No need to lock them up. But watch out for the finger pointers from the middleweight admirers. 
I also have a couple of those Radio Shack radios. Nice touch for added bling.

It's all about the Tanklights!!

How did I run out of room so fast?


----------



## Luchotocado (May 15, 2015)

Where did you find the seat? Im looking for one just like that.


----------



## partsguy (May 15, 2015)

Four?! LOL! Try 11 tank light bikes!


----------



## jd56 (May 16, 2015)

I still have most of these and a few other tanklights. I have no idea how many I have owned since the beginning of my addiction.
But, I'm sure partsguy has had more than me.


----------



## partsguy (May 16, 2015)

jd56 said:


> I still have most of these and a few other tanklights. I have no idea how many I have owned since the beginning of my addiction.
> But, I'm sure partsguy has had more than me.
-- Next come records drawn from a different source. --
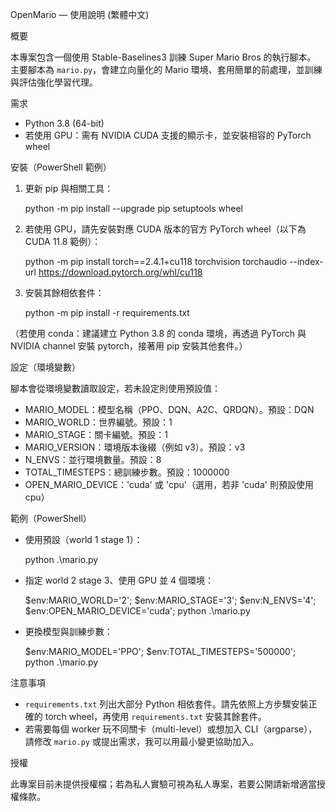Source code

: OpenMario — 使用說明 (繁體中文)

概要

本專案包含一個使用 Stable-Baselines3 訓練 Super Mario Bros 的執行腳本。
主要腳本為 `mario.py`，會建立向量化的 Mario 環境、套用簡單的前處理，並訓練與評估強化學習代理。

需求

- Python 3.8 (64-bit)
- 若使用 GPU：需有 NVIDIA CUDA 支援的顯示卡，並安裝相容的 PyTorch wheel

安裝（PowerShell 範例）

1) 更新 pip 與相關工具：

    python -m pip install --upgrade pip setuptools wheel

2) 若使用 GPU，請先安裝對應 CUDA 版本的官方 PyTorch wheel（以下為 CUDA 11.8 範例）：

    python -m pip install torch==2.4.1+cu118 torchvision torchaudio --index-url https://download.pytorch.org/whl/cu118

3) 安裝其餘相依套件：

    python -m pip install -r requirements.txt

（若使用 conda：建議建立 Python 3.8 的 conda 環境，再透過 PyTorch 與 NVIDIA channel 安裝 pytorch，接著用 pip 安裝其他套件。）

設定（環境變數）

腳本會從環境變數讀取設定，若未設定則使用預設值：

- MARIO_MODEL：模型名稱（PPO、DQN、A2C、QRDQN）。預設：DQN
- MARIO_WORLD：世界編號。預設：1
- MARIO_STAGE：關卡編號。預設：1
- MARIO_VERSION：環境版本後綴（例如 v3）。預設：v3
- N_ENVS：並行環境數量。預設：8
- TOTAL_TIMESTEPS：總訓練步數。預設：1000000
- OPEN_MARIO_DEVICE：'cuda' 或 'cpu'（選用，若非 'cuda' 則預設使用 cpu）

範例（PowerShell）

- 使用預設（world 1 stage 1）：

    python .\mario.py

- 指定 world 2 stage 3、使用 GPU 並 4 個環境：

    $env:MARIO_WORLD='2'; $env:MARIO_STAGE='3'; $env:N_ENVS='4'; $env:OPEN_MARIO_DEVICE='cuda'; python .\mario.py

- 更換模型與訓練步數：

    $env:MARIO_MODEL='PPO'; $env:TOTAL_TIMESTEPS='500000'; python .\mario.py

注意事項

- `requirements.txt` 列出大部分 Python 相依套件。請先依照上方步驟安裝正確的 torch wheel，再使用 `requirements.txt` 安裝其餘套件。
- 若需要每個 worker 玩不同關卡（multi-level）或想加入 CLI（argparse），請修改 `mario.py` 或提出需求，我可以用最小變更協助加入。

授權

此專案目前未提供授權檔；若為私人實驗可視為私人專案，若要公開請新增適當授權條款。
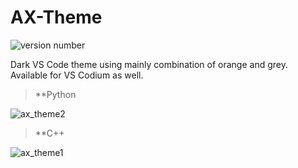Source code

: # AX-Theme
![version number](https://vsmarketplacebadge.apphb.com/version/eventhorizon.ax-theme.svg)

Dark VS Code theme using mainly combination of orange and grey. Available for VS Codium as well.

> **Python

![ax_theme2](https://user-images.githubusercontent.com/72461989/181757171-e1c5d10b-b584-49a6-8ff5-9742f88dae45.png)

> **C++

![ax_theme1](https://user-images.githubusercontent.com/72461989/181757206-3c0362f7-3cbb-4515-8529-d965016b3ea8.png)
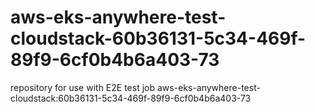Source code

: # aws-eks-anywhere-test-cloudstack-60b36131-5c34-469f-89f9-6cf0b4b6a403-73
repository for use with E2E test job aws-eks-anywhere-test-cloudstack:60b36131-5c34-469f-89f9-6cf0b4b6a403-73
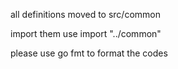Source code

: all definitions moved to src/common

import them use import "../common"

please use go fmt to format the codes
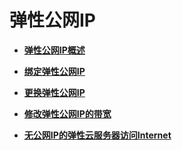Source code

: # 弹性公网IP<a name="ZH-CN_TOPIC_0140313883"></a>

-   **[弹性公网IP概述](弹性公网IP概述.md)**  

-   **[绑定弹性公网IP](绑定弹性公网IP.md)**  

-   **[更换弹性公网IP](更换弹性公网IP.md)**  

-   **[修改弹性公网IP的带宽](修改弹性公网IP的带宽.md)**  

-   **[无公网IP的弹性云服务器访问Internet](无公网IP的弹性云服务器访问Internet.md)**  


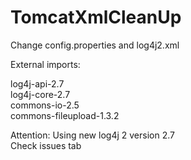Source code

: # TomcatXmlCleanUp

Change config.properties and log4j2.xml

External imports:

log4j-api-2.7  
log4j-core-2.7  
commons-io-2.5  
commons-fileupload-1.3.2  

Attention: 
Using new log4j 2 version 2.7  
Check issues tab
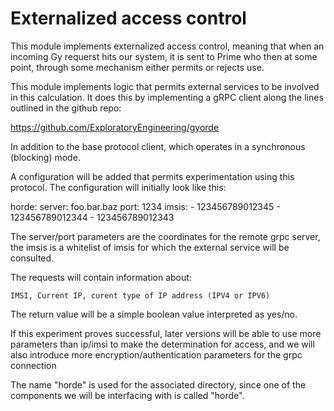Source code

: Externalized access control
====

This module implements externalized access control, meaning that when
an incoming Gy requerst hits our system, it is sent to Prime who then at
some point, through some mechanism either permits or rejects use.

This module implements logic that permits external services to be involved
in this calculation.   It does this by implementing a gRPC client along the
lines outlined in the github repo:

   https://github.com/ExploratoryEngineering/gyorde


In addition to the base protocol client, which operates in a synchronous
(blocking) mode.

A configuration will be added that permits experimentation using this
protocol.  The configuration will initially look like this:

   horde:
	server: foo.bar.baz
	port:   1234
	imsis:
	   - 123456789012345
   	   - 123456789012344
	   - 123456789012343

The server/port parameters are the coordinates for the remote grpc server,
the imsis is a whitelist of imsis for which the external service will be
consulted.

The requests will contain information about:

    IMSI, Current IP, curent type of IP address (IPV4 or IPV6)

The return value will be a simple boolean value interpreted as yes/no.

If this experiment proves successful, later versions will be able to
use more parameters than ip/imsi to make the determination for access,
and we will also introduce more encryption/authentication parameters
for the grpc connection

The name "horde" is used for the associated directory, since one of the components we will be interfacing
with is called "horde".
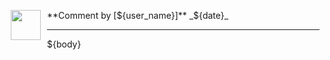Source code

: <a href="${user_url}"><img src="${user_avatar}" align="left" width="48" height="48" hspace="10"></img></a> **Comment by [${user_name}]**
_${date}_

----

${body}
Counting the ones I have now, I have had only 14 tank light models pass through my hands. I obviously don't let go of them, LOL!


----------



## Saving Tempest (May 16, 2015)

jd56 said:


> I still have most of these and a few other tanklights. I have no idea how many I have owned since the beginning of my addiction.
> But, I'm sure partsguy has had more than me.
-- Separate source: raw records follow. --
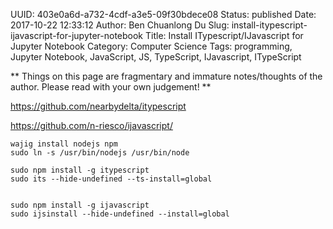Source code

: UUID: 403e0a6d-a732-4cdf-a3e5-09f30bdece08
Status: published
Date: 2017-10-22 12:33:12
Author: Ben Chuanlong Du
Slug: install-itypescript-ijavascript-for-jupyter-notebook
Title: Install ITypescript/IJavascript for Jupyter Notebook
Category: Computer Science
Tags: programming, Jupyter Notebook, JavaScript, JS, TypeScript, IJavascript, ITypeScript

**
Things on this page are
fragmentary and immature notes/thoughts of the author.
Please read with your own judgement!
**

https://github.com/nearbydelta/itypescript

https://github.com/n-riesco/ijavascript/

    wajig install nodejs npm
    sudo ln -s /usr/bin/nodejs /usr/bin/node

    sudo npm install -g itypescript
    sudo its --hide-undefined --ts-install=global


    sudo npm install -g ijavascript
    sudo ijsinstall --hide-undefined --install=global
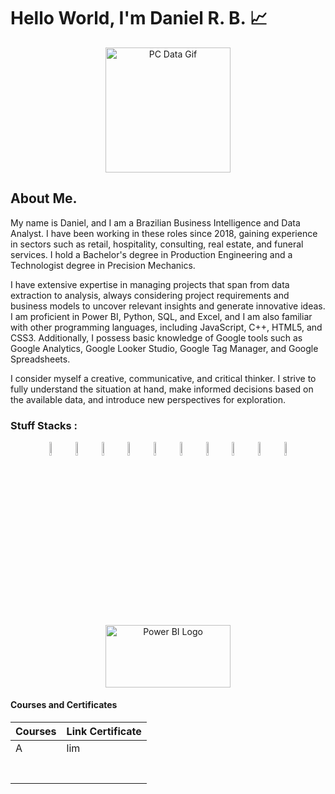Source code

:
# Hello World, I'm Daniel R. B. 📈

<link rel="stylesheet"  href = "style.css">

<p align = center>
    <img src = "https://media.tenor.com/2unHkuoMLhcAAAAM/data-code.gif" alt = "PC Data Gif" width = 200>
</p>


## About Me. 

My name is Daniel, and I am a Brazilian Business Intelligence and Data Analyst. I have been working in these roles since 2018, gaining experience in sectors such as retail, hospitality, consulting, real estate, and funeral services. I hold a Bachelor's degree in Production Engineering and a Technologist degree in Precision Mechanics.

I have extensive expertise in managing projects that span from data extraction to analysis, always considering project requirements and business models to uncover relevant insights and generate innovative ideas. I am proficient in Power BI, Python, SQL, and Excel, and I am also familiar with other programming languages, including JavaScript, C++, HTML5, and CSS3. Additionally, I possess basic knowledge of Google tools such as Google Analytics, Google Looker Studio, Google Tag Manager, and Google Spreadsheets.

I consider myself a creative, communicative, and critical thinker. I strive to fully understand the situation at hand, make informed decisions based on the available data, and introduce new perspectives for exploration.

### Stuff Stacks :


<div display = flex align = center justify-content = space-between>
    <img width = 7.5% padding = 50px margin = 50px src="https://cdn.jsdelivr.net/gh/devicons/devicon@latest/icons/python/python-original-wordmark.svg" />   
    <img width = 7.5% padding = 5rem margin = 5rem  src="https://cdn.jsdelivr.net/gh/devicons/devicon@latest/icons/pandas/pandas-original-wordmark.svg" />
    <img width = 7.5% padding = 5rem margin = 5rem  src="https://cdn.jsdelivr.net/gh/devicons/devicon@latest/icons/numpy/numpy-original-wordmark.svg" />
    <img width = 7.5% padding = 5rem margin = 5rem  src="https://cdn.jsdelivr.net/gh/devicons/devicon@latest/icons/matplotlib/matplotlib-original-wordmark.svg" />
    <img width = 7.5% padding = 5rem margin = 5rem  src="https://cdn.jsdelivr.net/gh/devicons/devicon@latest/icons/scikitlearn/scikitlearn-original.svg" />
    <img width = 7.5% padding = 5rem margin = 5rem  src="https://cdn.jsdelivr.net/gh/devicons/devicon@latest/icons/microsoftsqlserver/microsoftsqlserver-plain-wordmark.svg" />
    <img width = 7.5% padding = 5rem margin = 5rem  src="https://cdn.jsdelivr.net/gh/devicons/devicon@latest/icons/mysql/mysql-original-wordmark.svg" />
    <img width = 7.5% padding = 5rem margin = 5rem  src="https://cdn.jsdelivr.net/gh/devicons/devicon@latest/icons/jupyter/jupyter-original-wordmark.svg" />
    <img width = 7.5% padding = 5rem margin = 5rem  src="https://cdn.jsdelivr.net/gh/devicons/devicon@latest/icons/vscode/vscode-original.svg" />
    <img width = 7.5% padding = 5rem margin = 5rem  src="https://cdn.jsdelivr.net/gh/devicons/devicon@latest/icons/visualstudio/visualstudio-original.svg" />
    <img src="https://upload.wikimedia.org/wikipedia/commons/c/cf/Power_bi_logo_black.svg" alt="Power BI Logo" width="200" height="100">

</div>

#### Courses and Certificates

|Courses      |Link Certificate |
|-------------|-----------------|
|A            |lim              |
|             |                 |
|             |                 |
|             |                 |
|             |                 |
|             |                 |
|             |                 |
|             |                 |




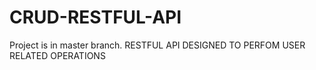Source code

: # CRUD-RESTFUL-API
Project is in master branch.
RESTFUL API DESIGNED TO PERFOM USER RELATED OPERATIONS
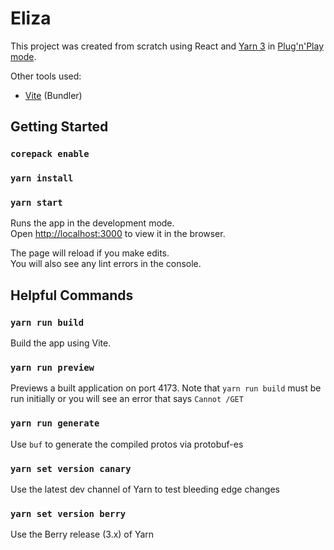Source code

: # Eliza

This project was created from scratch using React and [Yarn 3](https://yarnpkg.com) in [Plug'n'Play mode](https://yarnpkg.com/features/pnp).

Other tools used:

* [Vite](https://vitejs.dev/) (Bundler)

## Getting Started

### `corepack enable`
### `yarn install`
### `yarn start`

Runs the app in the development mode.\
Open [http://localhost:3000](http://localhost:3000) to view it in the browser.

The page will reload if you make edits.\
You will also see any lint errors in the console.

## Helpful Commands

### `yarn run build`

Build the app using Vite.

### `yarn run preview`

Previews a built application on port 4173.  Note that `yarn run build` must be run initially or you will see an error
that says `Cannot /GET`

### `yarn run generate`

Use `buf` to generate the compiled protos via protobuf-es

### `yarn set version canary`

Use the latest dev channel of Yarn to test bleeding edge changes

### `yarn set version berry`

Use the Berry release (3.x) of Yarn

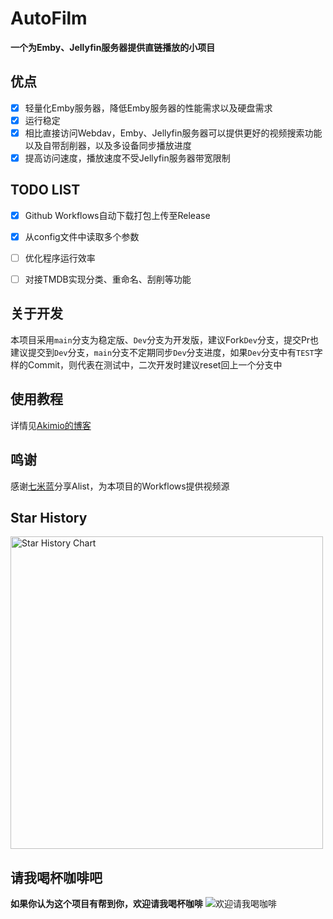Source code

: # AutoFilm
**一个为Emby、Jellyfin服务器提供直链播放的小项目**

## 优点
- [x] 轻量化Emby服务器，降低Emby服务器的性能需求以及硬盘需求
- [x] 运行稳定
- [x] 相比直接访问Webdav，Emby、Jellyfin服务器可以提供更好的视频搜索功能以及自带刮削器，以及多设备同步播放进度
- [x] 提高访问速度，播放速度不受Jellyfin服务器带宽限制
## TODO LIST
- [x] Github Workflows自动下载打包上传至Release
- [x] 从config文件中读取多个参数
- [ ] 优化程序运行效率
- [ ] 对接TMDB实现分类、重命名、刮削等功能


## 关于开发
本项目采用`main`分支为稳定版、`Dev`分支为开发版，建议Fork`Dev`分支，提交Pr也建议提交到`Dev`分支，`main`分支不定期同步`Dev`分支进度，如果`Dev`分支中有`TEST`字样的Commit，则代表在测试中，二次开发时建议reset回上一个分支中

## 使用教程
详情见[Akimio的博客](https://blog.akimio.top/posts/1031/#使用教程)
## 鸣谢
感谢[七米蓝](https://github.com/ChirmyRam/ChirmyRam-OneDrive-Repository)分享Alist，为本项目的Workflows提供视频源

## Star History
<a href="https://github.com/Akimio521/AutoFilm/stargazers">
    <img width="500" alt="Star History Chart" src="https://api.star-history.com/svg?repos=Akimio521/AutoFilm&type=Date">
</a> 

## 请我喝杯咖啡吧
**如果你认为这个项目有帮到你，欢迎请我喝杯咖啡**
![欢迎请我喝咖啡](https://img.akimio.top/reward/coffee.png)
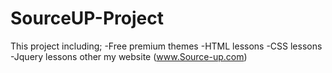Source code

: # SourceUP-Project
This project including;
-Free premium themes
-HTML lessons
-CSS lessons
-Jquery lessons
other my website (www.Source-up.com)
I need a Bike Epi-pen! I'm overdosing!




It's a nice way to go for SURE


----------



## mruiz (May 21, 2015)

JD
I never seen that many Murreys together.


----------



## jd56 (May 23, 2015)

Mitch, now that you mention it, it is a few more murrays than most would see. 
But only a few of these middleweights will stay in the herd, soon.
But I like the Murray heavyweights too.

It's all about the Tanklights!!

How did I run out of room so fast?


----------



## Saving Tempest (May 25, 2015)

A 60s Western Flyer and the ladies Higgins are about as close to having a Murray as I've ever been (and the Flyer's badge DID say "M. O. M.").

...not just because my mom bought it for me.


----------



## 1969nam (May 16, 2016)

Thanks for saving the middleweights.........classic's !


----------



## jmastuff (Oct 11, 2016)

nice herd!


----------